I will add more options of anyone can tell me how? I think I maxxed it out.
Noooo Mags how did I forget you?!!? 

Re: Prize, maybe a few of Bry's famous eyeless rats? lol


----------



## OuZo (Aug 12, 2004)

how about a lock of the hottest chick's hair lol


----------



## herptrader (Aug 12, 2004)

Slateman said:


> David how come that you did not nominated Judy as hot girl? Noughty he?



Hey Jude is so cute and sexy that I should not have to.

How come she is not automatically included and awarded first prize at the same time?


----------



## Slateman (Aug 12, 2004)

I think that we should take nomination of guys only if they come with reasonable photo.
That way we will have shorter list.


----------



## Guest (Aug 12, 2004)

What about a date with the winner of the hottest chick thread??? 

How youuuuuuu doin Pinkie???? lol 8) :wink:


----------



## OuZo (Aug 12, 2004)

lol daavid i nominated but was too late


----------



## Slateman (Aug 12, 2004)

I have been on date last time 25 years ago. I would not know what to do. And on the top of it, I can lose my faulse teeth if I kiss passionately.
On the nother thought, I have no chance to win that date anyway.
Wooooow date with earthmother would be hartatack issue.


----------



## Magpie (Aug 12, 2004)




----------



## OuZo (Aug 12, 2004)

WOO WOO!


----------



## Guest (Aug 12, 2004)

What the?????? 

Ahhh, immm scareddddd now!!!!


----------



## herptrader (Aug 12, 2004)

OuZo said:


> lol daavid i nominated but was too late



My gorgeous, dahrling wife's image is now posted in the gallery under "funny pictures". Not bad for a grand mother of two!!

I think they should restart the competiton so that she can be included!

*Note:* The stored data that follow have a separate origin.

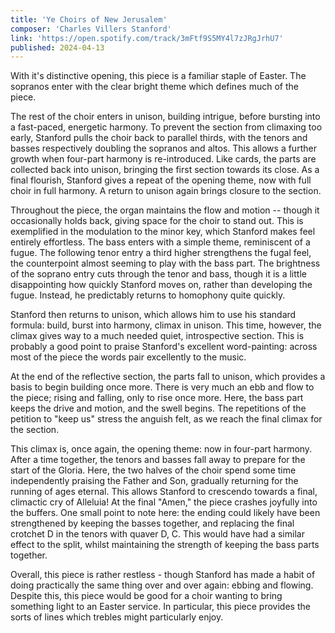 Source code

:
 ```yaml
---
title: 'Ye Choirs of New Jerusalem'
composer: 'Charles Villers Stanford'
link: 'https://open.spotify.com/track/3mFtf9S5MY4l7zJRgJrhU7'
published: 2024-04-13
---
```


With it's distinctive opening, this piece is a familiar staple of Easter.
The sopranos enter with the clear bright theme which defines much of the piece.

The rest of the choir enters in unison, building intrigue, before bursting into a fast-paced, energetic harmony.
To prevent the section from climaxing too early, Stanford pulls the choir back to parallel thirds, with the tenors and basses respectively doubling the sopranos and altos.
This allows a further growth when four-part harmony is re-introduced.
Like cards, the parts are collected back into unison, bringing the first section towards its close.
As a final flourish, Stanford gives a repeat of the opening theme, now with full choir in full harmony.
A return to unison again brings closure to the section.

Throughout the piece, the organ maintains the flow and motion -- though it occasionally holds back, giving space for the choir to stand out.
This is exemplified in the modulation to the minor key, which Stanford makes feel entirely effortless.
The bass enters with a simple theme, reminiscent of a fugue.
The following tenor entry a third higher strengthens the fugal feel, the counterpoint almost seeming to play with the bass part.
The brightness of the soprano entry cuts through the tenor and bass, though it is a little disappointing how quickly Stanford moves on, rather than developing the fugue.
Instead, he predictably returns to homophony quite quickly.

Stanford then returns to unison, which allows him to use his standard formula: build, burst into harmony, climax in unison.
This time, however, the climax gives way to a much needed quiet, introspective section.
This is probably a good point to praise Stanford's excellent word-painting: across most of the piece the words pair excellently to the music.

At the end of the reflective section, the parts fall to unison, which provides a basis to begin building once more.
There is very much an ebb and flow to the piece; rising and falling, only to rise once more.
Here, the bass part keeps the drive and motion, and the swell begins.
The repetitions of the petition to "keep us" stress the anguish felt, as we reach the final climax for the section.

This climax is, once again, the opening theme: now in four-part harmony.
After a time together, the tenors and basses fall away to prepare for the start of the Gloria.
Here, the two halves of the choir spend some time independently praising the Father and Son, gradually returning for the running of ages eternal.
This allows Stanford to crescendo towards a final, climactic cry of Alleluia!
At the final "Amen," the piece crashes joyfully into the buffers.
One small point to note here: the ending could likely have been strengthened by keeping the basses together, and replacing the final crotchet D in the tenors with quaver D, C.
This would have had a similar effect to the split, whilst maintaining the strength of keeping the bass parts together.

Overall, this piece is rather restless - though Stanford has made a habit of doing practically the same thing over and over again: ebbing and flowing.
Despite this, this piece would be good for a choir wanting to bring something light to an Easter service.
In particular, this piece provides the sorts of lines which trebles might particularly enjoy.
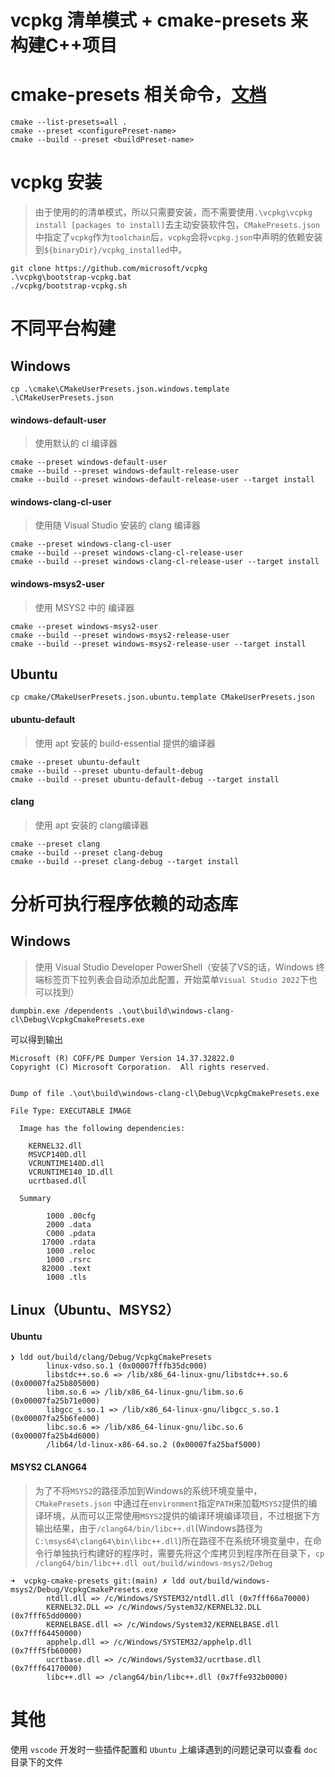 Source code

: vcpkg 清单模式 + cmake-presets 来构建C++项目
==========


# cmake-presets 相关命令，[文档](https://cmake.org/cmake/help/latest/manual/cmake-presets.7.html)
```
cmake --list-presets=all .
cmake --preset <configurePreset-name>
cmake --build --preset <buildPreset-name> 
```

# vcpkg 安装
> 由于使用的的清单模式，所以只需要安装，而不需要使用`.\vcpkg\vcpkg install [packages to install]`去主动安装软件包，`CMakePresets.json`中指定了`vcpkg`作为`toolchain`后，`vcpkg`会将`vcpkg.json`中声明的依赖安装到`${binaryDir}/vcpkg_installed`中。
```
git clone https://github.com/microsoft/vcpkg
.\vcpkg\bootstrap-vcpkg.bat
./vcpkg/bootstrap-vcpkg.sh
```

# 不同平台构建
## Windows
```
cp .\cmake\CMakeUserPresets.json.windows.template .\CMakeUserPresets.json
```
#### windows-default-user
> 使用默认的 cl 编译器
```
cmake --preset windows-default-user
cmake --build --preset windows-default-release-user
cmake --build --preset windows-default-release-user --target install
```

#### windows-clang-cl-user
> 使用随 Visual Studio 安装的 clang 编译器
```
cmake --preset windows-clang-cl-user
cmake --build --preset windows-clang-cl-release-user
cmake --build --preset windows-clang-cl-release-user --target install
```

#### windows-msys2-user
> 使用 MSYS2 中的 编译器
```
cmake --preset windows-msys2-user
cmake --build --preset windows-msys2-release-user
cmake --build --preset windows-msys2-release-user --target install
```

## Ubuntu
```
cp cmake/CMakeUserPresets.json.ubuntu.template CMakeUserPresets.json
```

#### ubuntu-default
> 使用 apt 安装的 build-essential 提供的编译器
```
cmake --preset ubuntu-default
cmake --build --preset ubuntu-default-debug
cmake --build --preset ubuntu-default-debug --target install
```

#### clang
> 使用 apt 安装的 clang编译器
```
cmake --preset clang
cmake --build --preset clang-debug
cmake --build --preset clang-debug --target install
```

# 分析可执行程序依赖的动态库
## Windows
> 使用 Visual Studio Developer PowerShell（安装了VS的话，Windows 终端标签页下拉列表会自动添加此配置，开始菜单`Visual Studio 2022`下也可以找到）
```
dumpbin.exe /dependents .\out\build\windows-clang-cl\Debug\VcpkgCmakePresets.exe
```
可以得到输出
```
Microsoft (R) COFF/PE Dumper Version 14.37.32822.0
Copyright (C) Microsoft Corporation.  All rights reserved.


Dump of file .\out\build\windows-clang-cl\Debug\VcpkgCmakePresets.exe

File Type: EXECUTABLE IMAGE

  Image has the following dependencies:

    KERNEL32.dll
    MSVCP140D.dll
    VCRUNTIME140D.dll
    VCRUNTIME140_1D.dll
    ucrtbased.dll

  Summary

        1000 .00cfg
        2000 .data
        C000 .pdata
       17000 .rdata
        1000 .reloc
        1000 .rsrc
       82000 .text
        1000 .tls
```

## Linux（Ubuntu、MSYS2）

#### Ubuntu
```
❯ ldd out/build/clang/Debug/VcpkgCmakePresets
        linux-vdso.so.1 (0x00007fffb35dc000)
        libstdc++.so.6 => /lib/x86_64-linux-gnu/libstdc++.so.6 (0x00007fa25b805000)
        libm.so.6 => /lib/x86_64-linux-gnu/libm.so.6 (0x00007fa25b71e000)
        libgcc_s.so.1 => /lib/x86_64-linux-gnu/libgcc_s.so.1 (0x00007fa25b6fe000)
        libc.so.6 => /lib/x86_64-linux-gnu/libc.so.6 (0x00007fa25b4d6000)
        /lib64/ld-linux-x86-64.so.2 (0x00007fa25baf5000)
```

#### MSYS2 CLANG64
> 为了不将`MSYS2`的路径添加到Windows的系统环境变量中，`CMakePresets.json` 中通过在`environment`指定`PATH`来加载`MSYS2`提供的编译环境，从而可以正常使用`MSYS2`提供的编译环境编译项目，不过根据下方输出结果，由于`/clang64/bin/libc++.dl`(Windows路径为`C:\msys64\clang64\bin\libc++.dll`)所在路径不在系统环境变量中，在命令行单独执行构建好的程序时，需要先将这个库拷贝到程序所在目录下，`cp /clang64/bin/libc++.dll out/build/windows-msys2/Debug`
```
➜  vcpkg-cmake-presets git:(main) ✗ ldd out/build/windows-msys2/Debug/VcpkgCmakePresets.exe
        ntdll.dll => /c/Windows/SYSTEM32/ntdll.dll (0x7fff66a70000)
        KERNEL32.DLL => /c/Windows/System32/KERNEL32.DLL (0x7fff65dd0000)
        KERNELBASE.dll => /c/Windows/System32/KERNELBASE.dll (0x7fff64450000)
        apphelp.dll => /c/Windows/SYSTEM32/apphelp.dll (0x7fff5fb60000)
        ucrtbase.dll => /c/Windows/System32/ucrtbase.dll (0x7fff64170000)
        libc++.dll => /clang64/bin/libc++.dll (0x7ffe932b0000)
```

# 其他
使用 `vscode` 开发时一些插件配置和 `Ubuntu` 上编译遇到的问题记录可以查看 `doc` 目录下的文件


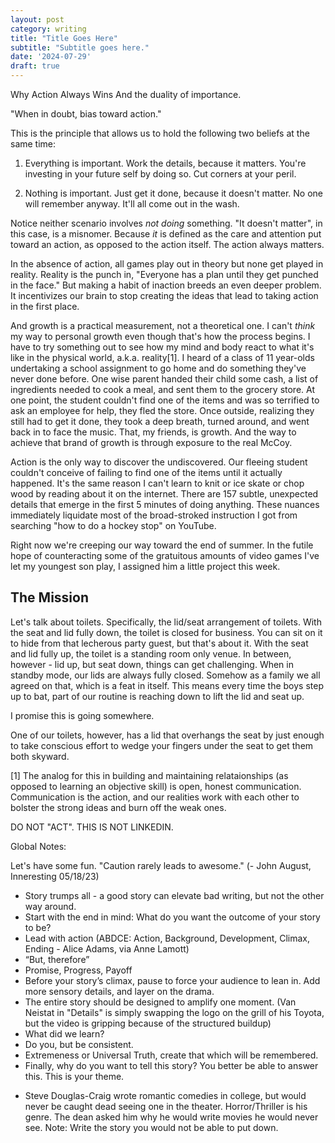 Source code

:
 ```yaml
---
layout: post
category: writing
title: "Title Goes Here"
subtitle: "Subtitle goes here."
date: '2024-07-29'
draft: true
---
```


Why Action Always Wins
And the duality of importance.

"When in doubt, bias toward action."

This is the principle that allows us to hold the following two beliefs at the same time: 

1. Everything is important. Work the details, because it matters. You're investing in your future self by doing so. Cut corners at your peril.

2. Nothing is important. Just get it done, because it doesn't matter. No one will remember anyway. It'll all come out in the wash.

Notice neither scenario involves _not doing_ something. "It doesn't matter", in this case, is a misnomer. Because _it_ is defined as the care and attention put toward an action, as opposed to the action itself. The action always matters.

In the absence of action, all games play out in theory but none get played in reality. Reality is the punch in, "Everyone has a plan until they get punched in the face." But making a habit of inaction breeds an even deeper problem. It incentivizes our brain to stop creating the ideas that lead to taking action in the first place.

And growth is a practical measurement, not a theoretical one. I can't _think_ my way to personal growth even though that's how the process begins. I have to try something out to see how my mind and body react to what it's like in the physical world, a.k.a. reality[1]. I heard of a class of 11 year-olds undertaking a school assignment to go home and do something they've never done before. One wise parent handed their child some cash, a list of ingredients needed to cook a meal, and sent them to the grocery store. At one point, the student couldn't find one of the items and was so terrified to ask an employee for help, they fled the store. Once outside, realizing they still had to get it done, they took a deep breath, turned around, and went back in to face the music. That, my friends, is growth. And the way to achieve that brand of growth is through exposure to the real McCoy.

Action is the only way to discover the undiscovered. Our fleeing student couldn't conceive of failing to find one of the items until it actually happened. It's the same reason I can't learn to knit or ice skate or chop wood by reading about it on the internet. There are 157 subtle, unexpected details that emerge in the first 5 minutes of doing anything. These nuances immediately liquidate most of the broad-stroked instruction I got from searching "how to do a hockey stop" on YouTube.


<!-- These are two different essays...Above is one, and below is two. Write both.
Notes for above: Talk more about how much things suck at first, but that's part of what it means to do _anything_. Sebastian getting discouraged because rollerblading is hard. Complaining about the sticks on the driveway, and how hard it is to use the brake. But at first, everything is mode 2. Just get it done. Don't even use the brake yet. The low fidelity of this stage is necessary to keep it palatable while you're getting your feet wet.

Notes for below: He's never done something like this before. He doesn't play with tools. He doesn't build or fix things. He hasn't yet developed those curiosities about the physical world. But if he keeps doing nothing but gaming, in 10 years he will be miserable and he won't know how to operate in society. <-- this is the short version, make it less harsh and explain the upward nature of doing compared to the static nature of not doing.
 --> 

Right now we're creeping our way toward the end of summer. In the futile hope of counteracting some of the gratuitous amounts of video games I've let my youngest son play, I assigned him a little project this week.

## The Mission

Let's talk about toilets. Specifically, the lid/seat arrangement of toilets. With the seat and lid fully down, the toilet is closed for business. You can sit on it to hide from that lecherous party guest, but that's about it. With the seat and lid fully up, the toilet is a standing room only venue. In between, however - lid up, but seat down, things can get challenging. When in standby mode, our lids are always fully closed. Somehow as a family we all agreed on that, which is a feat in itself. This means every time the boys step up to bat, part of our routine is reaching down to lift the lid and seat up.

I promise this is going somewhere.

One of our toilets, however, has a lid that overhangs the seat by just enough to take conscious effort to wedge your fingers under the seat to get them both skyward. 

<!-- This should be longer. 
Tell the story about the toilet seat but that's not the end. It's one piece. 
Expand on the differences between doing something right away and talking forever. -->

<!-- NOTES: Go with the project idea, or push it down and start a new thread after "hockey stop". -->

[1] The analog for this in building and maintaining relataionships (as opposed to learning an objective skill) is open, honest communication. Communication is the action, and our realities work with each other to bolster the strong ideas and burn off the weak ones.

DO NOT "ACT". THIS IS NOT LINKEDIN.

Global Notes:

Let's have some fun. "Caution rarely leads to awesome." (- John August, Inneresting 05/18/23)

- Story trumps all - a good story can elevate bad writing, but not the other way around.
- Start with the end in mind: What do you want the outcome of your story to be?
- Lead with action (ABDCE: Action, Background, Development, Climax, Ending - Alice Adams, via Anne Lamott)
- “But, therefore”
- Promise, Progress, Payoff
- Before your story’s climax, pause to force your audience to lean in. Add more sensory details, and layer on the drama.
- The entire story should be designed to amplify one moment. (Van Neistat in "Details" is simply swapping the logo on the grill of his Toyota, but the video is gripping because of the structured buildup)
- What did we learn?
- Do you, but be consistent.
- Extremeness or Universal Truth, create that which will be remembered.
- Finally, why do you want to tell this story? You better be able to answer this. This is your theme.

<!-- Candidate note -->
- Steve Douglas-Craig wrote romantic comedies in college, but would never be caught dead seeing one in the theater. Horror/Thriller is his genre. The dean asked him why he would write movies he would never see. Note: Write the story you would not be able to put down.
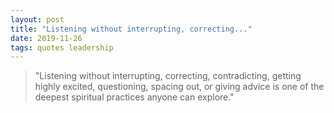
 ```yaml
---
layout: post
title: "Listening without interrupting, correcting..."
date: 2019-11-26
tags: quotes leadership
---
```


> "Listening without interrupting, correcting, contradicting, getting highly excited, questioning, spacing out, or giving advice is one of the deepest spiritual practices anyone can explore."
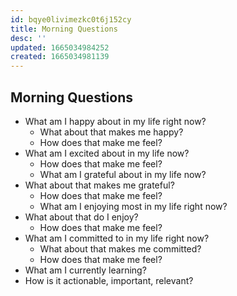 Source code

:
 ```yaml
---
id: bqye0livimezkc0t6j152cy
title: Morning Questions
desc: ''
updated: 1665034984252
created: 1665034981139
---
```



## Morning Questions
- What am I happy about in my life right now?
  - What about that makes me happy?
  - How does that make me feel?
- What am I excited about in my life now?
  - How does that make me feel?
  - What am I grateful about in my life now?
- What about that makes me grateful?
  - How does that make me feel?
  - What am I enjoying most in my life right now?
- What about that do I enjoy?
  - How does that make me feel?
- What am I committed to in my life right now?
  - What about that makes me committed?
  - How does that make me feel?
- What am I currently learning?
- How is it actionable, important, relevant? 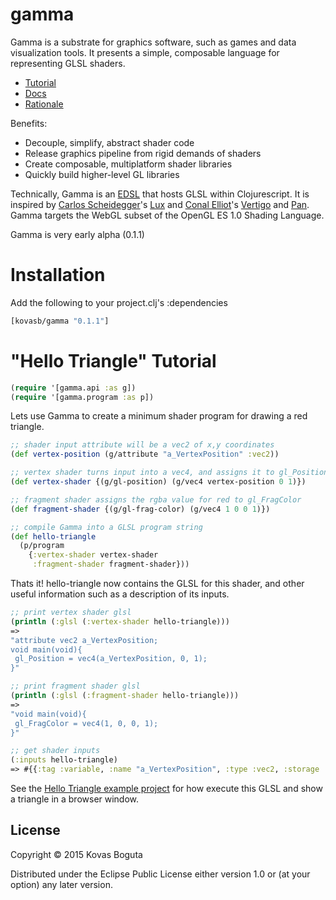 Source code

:# gamma

Gamma is a substrate for graphics software, such as games and data visualization tools. It presents a simple, composable language for representing GLSL shaders. 

- [Tutorial](https://github.com/kovasb/gamma/blob/master/README.md#hello-triangle-tutorial) 
- [Docs](https://github.com/kovasb/gamma/wiki/API-Guide)
- [Rationale](https://github.com/kovasb/gamma/wiki/Gamma-Rationale)

Benefits: 
- Decouple, simplify, abstract shader code 
- Release graphics pipeline from rigid demands of shaders
- Create composable, multiplatform shader libraries 
- Quickly build higher-level GL libraries 

Technically, Gamma is an [EDSL](http://c2.com/cgi/wiki?EmbeddedDomainSpecificLanguage) that hosts GLSL within Clojurescript. It is inspired by [Carlos Scheidegger](http://cscheid.net/)'s [Lux](http://cscheid.github.io/lux/) and [Conal Elliot](http://conal.net/)'s [Vertigo](http://conal.net/papers/Vertigo/) and [Pan](http://conal.net/papers/jfp-saig/). Gamma targets the WebGL subset of the OpenGL ES 1.0 Shading Language.

Gamma is very early alpha (0.1.1)

# Installation

Add the following to your project.clj's :dependencies

```clojure
[kovasb/gamma "0.1.1"]
```

# "Hello Triangle" Tutorial 

```clojure
(require '[gamma.api :as g])
(require '[gamma.program :as p])
```

Lets use Gamma to create a minimum shader program for drawing a red triangle.

```clojure
;; shader input attribute will be a vec2 of x,y coordinates
(def vertex-position (g/attribute "a_VertexPosition" :vec2))

;; vertex shader turns input into a vec4, and assigns it to gl_Position
(def vertex-shader {(g/gl-position) (g/vec4 vertex-position 0 1)})

;; fragment shader assigns the rgba value for red to gl_FragColor 
(def fragment-shader {(g/gl-frag-color) (g/vec4 1 0 0 1)})

;; compile Gamma into a GLSL program string 
(def hello-triangle 
  (p/program 
    {:vertex-shader vertex-shader 
     :fragment-shader fragment-shader}))
```
Thats it! hello-triangle now contains the GLSL for this shader, and other useful information such as a description of its inputs.  

```clojure
;; print vertex shader glsl
(println (:glsl (:vertex-shader hello-triangle)))
=> 
"attribute vec2 a_VertexPosition;
void main(void){
 gl_Position = vec4(a_VertexPosition, 0, 1);
}"

;; print fragment shader glsl
(println (:glsl (:fragment-shader hello-triangle)))
=>
"void main(void){
 gl_FragColor = vec4(1, 0, 0, 1);
}"

;; get shader inputs 
(:inputs hello-triangle)
=> #{{:tag :variable, :name "a_VertexPosition", :type :vec2, :storage :attribute}}
```

See the [Hello Triangle example project](https://github.com/kovasb/gamma-hello-triangle) for how execute this GLSL and show a triangle in a browser window. 

## License

Copyright © 2015 Kovas Boguta

Distributed under the Eclipse Public License either version 1.0 or (at
your option) any later version.

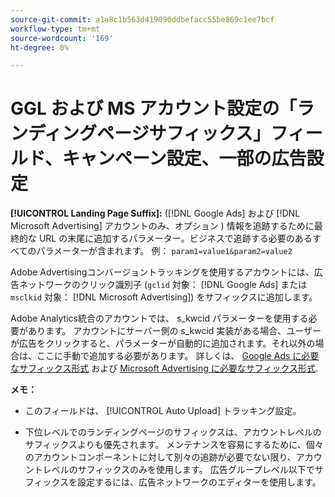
 ```yaml
---
source-git-commit: a1a8c1b563d419090ddbefacc55be869c1ee7bcf
workflow-type: tm+mt
source-wordcount: '169'
ht-degree: 0%

---
```

# GGL および MS アカウント設定の「ランディングページサフィックス」フィールド、キャンペーン設定、一部の広告設定

**[!UICONTROL Landing Page Suffix]:** ([!DNL Google Ads] および [!DNL Microsoft Advertising] アカウントのみ、オプション ) 情報を追跡するために最終的な URL の末尾に追加するパラメーター。ビジネスで追跡する必要のあるすべてのパラメーターが含まれます。 例： `param1=value1&param2=value2`

Adobe Advertisingコンバージョントラッキングを使用するアカウントには、広告ネットワークのクリック識別子 (`gclid` 対象： [!DNL Google Ads] または `msclkid` 対象： [!DNL Microsoft Advertising]) をサフィックスに追加します。

Adobe Analytics統合のアカウントでは、 s_kwcid パラメーターを使用する必要があります。 アカウントにサーバー側の s_kwcid 実装がある場合、ユーザーが広告をクリックすると、パラメーターが自動的に追加されます。それ以外の場合は、ここに手動で追加する必要があります。 詳しくは、 [Google Ads に必要なサフィックス形式](/help/search-social-commerce/tracking/formats-click-tracking-google.md) および [Microsoft Advertising に必要なサフィックス形式](/help/search-social-commerce/tracking/formats-click-tracking-microsoft.md).

**メモ：**

* このフィールドは、 [!UICONTROL Auto Upload] トラッキング設定。

* 下位レベルでのランディングページのサフィックスは、アカウントレベルのサフィックスよりも優先されます。 メンテナンスを容易にするために、個々のアカウントコンポーネントに対して別々の追跡が必要でない限り、アカウントレベルのサフィックスのみを使用します。 広告グループレベル以下でサフィックスを設定するには、広告ネットワークのエディターを使用します。
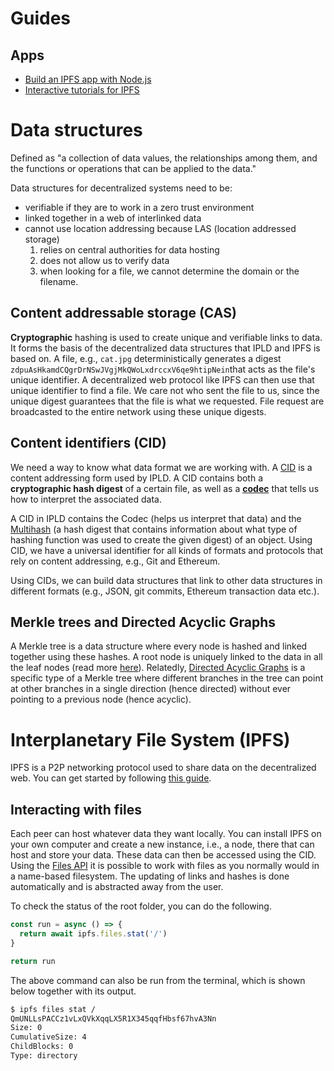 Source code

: # Guides

## Apps

- [Build an IPFS app with Node.js](https://www.youtube.com/watch?v=RMlo9_wfKYU)
- [Interactive tutorials for IPFS](https://proto.school/#/tutorials)

# Data structures

Defined as "a collection of data values, the relationships among them, and the functions or operations that can be applied to the data."

Data structures for decentralized systems need to be:

- verifiable if they are to work in a zero trust environment
- linked together in a web of interlinked data
- cannot use location addressing because LAS (location addressed storage)
  1. relies on central authorities for data hosting
  2. does not allow us to verify data
  3. when looking for a file, we cannot determine the domain or the filename.

## Content addressable storage (CAS)

**Cryptographic** hashing is used to create unique and verifiable links to data. It forms the basis of the decentralized data structures that IPLD and IPFS is based on. A file, e.g., `cat.jpg` deterministically generates a digest `zdpuAsHkamdCQgrDrNSwJVgjMkQWoLxdrccxV6qe9htipNein`that acts as the file's unique identifier. A decentralized web protocol like IPFS can then use that unique identifier to find a file. We care not who sent the file to us, since the unique digest guarantees that the file is what we requested. File request are broadcasted to the entire network using these unique digests. 

## Content identifiers (CID)

We need a way to know what data format we are working with. A [CID](https://proto.school/#/anatomy-of-a-cid) is a content addressing form used by IPLD. A CID contains both a **cryptographic hash digest** of a certain file, as well as a [**codec**](https://github.com/multiformats/multicodec) that tells us how to interpret the associated data.

A CID in IPLD contains the Codec (helps us interpret that data) and the [Multihash](https://github.com/multiformats/multihash) (a hash digest that contains information about what type of hashing function was used to create the given digest) of an object. Using CID, we have a universal identifier for all kinds of formats and protocols that rely on content addressing, e.g., Git and Ethereum.

Using CIDs, we can build data structures that link to other data structures in different formats (e.g., JSON, git commits, Ethereum transaction data etc.).

## Merkle trees and Directed Acyclic Graphs
A Merkle tree is a data structure where every node is hashed and linked together using these hashes. A root node is uniquely linked to the data in all the leaf nodes (read more [here](https://en.wikipedia.org/wiki/Merkle_tree)). Relatedly, [Directed Acyclic Graphs](https://en.wikipedia.org/wiki/Directed_acyclic_graph) is a specific type of a Merkle tree where different branches in the tree can point at other branches in a single direction (hence directed) without ever pointing to a previous node (hence acyclic). 

# Interplanetary File System (IPFS)

IPFS is a P2P networking protocol used to share data on the decentralized web. You can get started by following [this guide](https://docs.ipfs.io/introduction/usage/).

## Interacting with files

Each peer can host whatever data they want locally. You can install IPFS on your own computer and create a new instance, i.e., a node, there that can host and store your data. These data can then be accessed using the CID. Using the [Files API](https://github.com/ipfs/interface-js-ipfs-core/blob/master/SPEC/FILES.md#the-files-api-aka-mfs-the-mutable-file-system) it is possible to work with files as you normally would in a name-based filesystem. The updating of links and hashes is done automatically and is abstracted away from the user.

To check the status of the root folder, you can do the following.

```javascript
const run = async () => {
  return await ipfs.files.stat('/')
}

return run
```

The above command can also be run from the terminal, which is shown below together with its output.

```bash
$ ipfs files stat /
QmUNLLsPACCz1vLxQVkXqqLX5R1X345qqfHbsf67hvA3Nn
Size: 0
CumulativeSize: 4
ChildBlocks: 0
Type: directory
```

The photo was taken on Christmas morning when she got the new plates and wheel cover for the Golden Gecko Mobile.


----------



## OuZo (Aug 12, 2004)

funny pictures! lol give her a break!


----------



## Slateman (Aug 12, 2004)

Just to give my self edge.

I am not young, Not extremely good looking, BUT I can be handy in kitchen.

So girls . Give me the chance.


----------



## Simon_Archibald (Aug 12, 2004)

Good to see all that imported slatey material is being put to good use.

Simon Archibald


----------



## herptrader (Aug 12, 2004)

Slateman said:


> Daavid how come that you did not nominated Judy as hot girl? Noughty he?



Hey some of us work for a living and cannot do the AP thang all day.

Perhaps you should have an APS Hottest Herp Couple comp. Attached is a shot of my ugly mug but it is beside my gorgeous wife so it can be balanced out a bit


----------



## jimmy_the_kid (Aug 12, 2004)

well im not voting i cant belive im not on there


----------



## OuZo (Aug 12, 2004)

lol jude is on display in the hot chicky babe thread now daavid


----------



## Slateman (Aug 12, 2004)

Lol David.
Must say that Jude is really great looking woman. She have hot smile and you are lucky man.


----------



## Bryony (Aug 12, 2004)

jimmy your in the hottest chicky babe poll!
i know what the guys prize will be........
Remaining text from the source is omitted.